§ **Work to be completed**
Please give back only the lines below from the one containing "con el móvil)" to the one containing "del sistema completo.", each repeated word for word, both ends included.

§ **Data in this exercise**
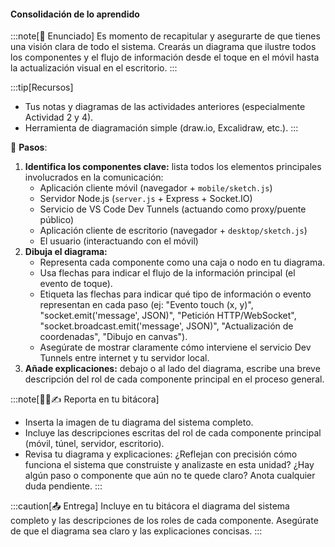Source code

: #### Consolidación de lo aprendido

:::note[🎯 Enunciado]
Es momento de recapitular y asegurarte de que tienes una visión clara de todo el sistema. Crearás un 
diagrama que ilustre todos los componentes y el flujo de información desde el toque en el móvil hasta 
la actualización visual en el escritorio.
:::

:::tip[Recursos]
*   Tus notas y diagramas de las actividades anteriores (especialmente Actividad 2 y 4).
*   Herramienta de diagramación simple (draw.io, Excalidraw, etc.).
:::

👣 **Pasos**:

1.  **Identifica los componentes clave:** lista todos los elementos principales involucrados en la comunicación:
    *   Aplicación cliente móvil (navegador + `mobile/sketch.js`)
    *   Servidor Node.js (`server.js` + Express + Socket.IO)
    *   Servicio de VS Code Dev Tunnels (actuando como proxy/puente público)
    *   Aplicación cliente de escritorio (navegador + `desktop/sketch.js`)
    *   El usuario (interactuando con el móvil)
2.  **Dibuja el diagrama:**
    *   Representa cada componente como una caja o nodo en tu diagrama.
    *   Usa flechas para indicar el flujo de la información principal (el evento de toque).
    *   Etiqueta las flechas para indicar qué tipo de información o evento representan en cada paso (ej: "Evento touch (x, y)", "socket.emit('message', JSON)", "Petición HTTP/WebSocket", "socket.broadcast.emit('message', JSON)", "Actualización de coordenadas", "Dibujo en canvas").
    *   Asegúrate de mostrar claramente cómo interviene el servicio Dev Tunnels entre internet y tu servidor local.
3.  **Añade explicaciones:** debajo o al lado del diagrama, escribe una breve descripción del rol de cada componente principal en el proceso general.

:::note[🧐🧪✍️ Reporta en tu bitácora]
*   Inserta la imagen de tu diagrama del sistema completo.
*   Incluye las descripciones escritas del rol de cada componente principal (móvil, túnel, servidor, escritorio).
*   Revisa tu diagrama y explicaciones: ¿Reflejan con precisión cómo funciona el sistema que construiste y analizaste en esta unidad? ¿Hay algún paso o componente que aún no te quede claro? Anota cualquier duda pendiente.
:::

:::caution[📤 Entrega]
Incluye en tu bitácora el diagrama del sistema completo y las descripciones de los roles de cada componente. Asegúrate de que el diagrama sea claro y las explicaciones concisas.
:::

§ **Written response**
    *   El usuario (interactuando con el móvil)
2.  **Dibuja el diagrama:**
    *   Representa cada componente como una caja o nodo en tu diagrama.
    *   Usa flechas para indicar el flujo de la información principal (el evento de toque).
    *   Etiqueta las flechas para indicar qué tipo de información o evento representan en cada paso (ej: "Evento touch (x, y)", "socket.emit('message', JSON)", "Petición HTTP/WebSocket", "socket.broadcast.emit('message', JSON)", "Actualización de coordenadas", "Dibujo en canvas").
    *   Asegúrate de mostrar claramente cómo interviene el servicio Dev Tunnels entre internet y tu servidor local.
3.  **Añade explicaciones:** debajo o al lado del diagrama, escribe una breve descripción del rol de cada componente principal en el proceso general.

:::note[🧐🧪✍️ Reporta en tu bitácora]
*   Inserta la imagen de tu diagrama del sistema completo.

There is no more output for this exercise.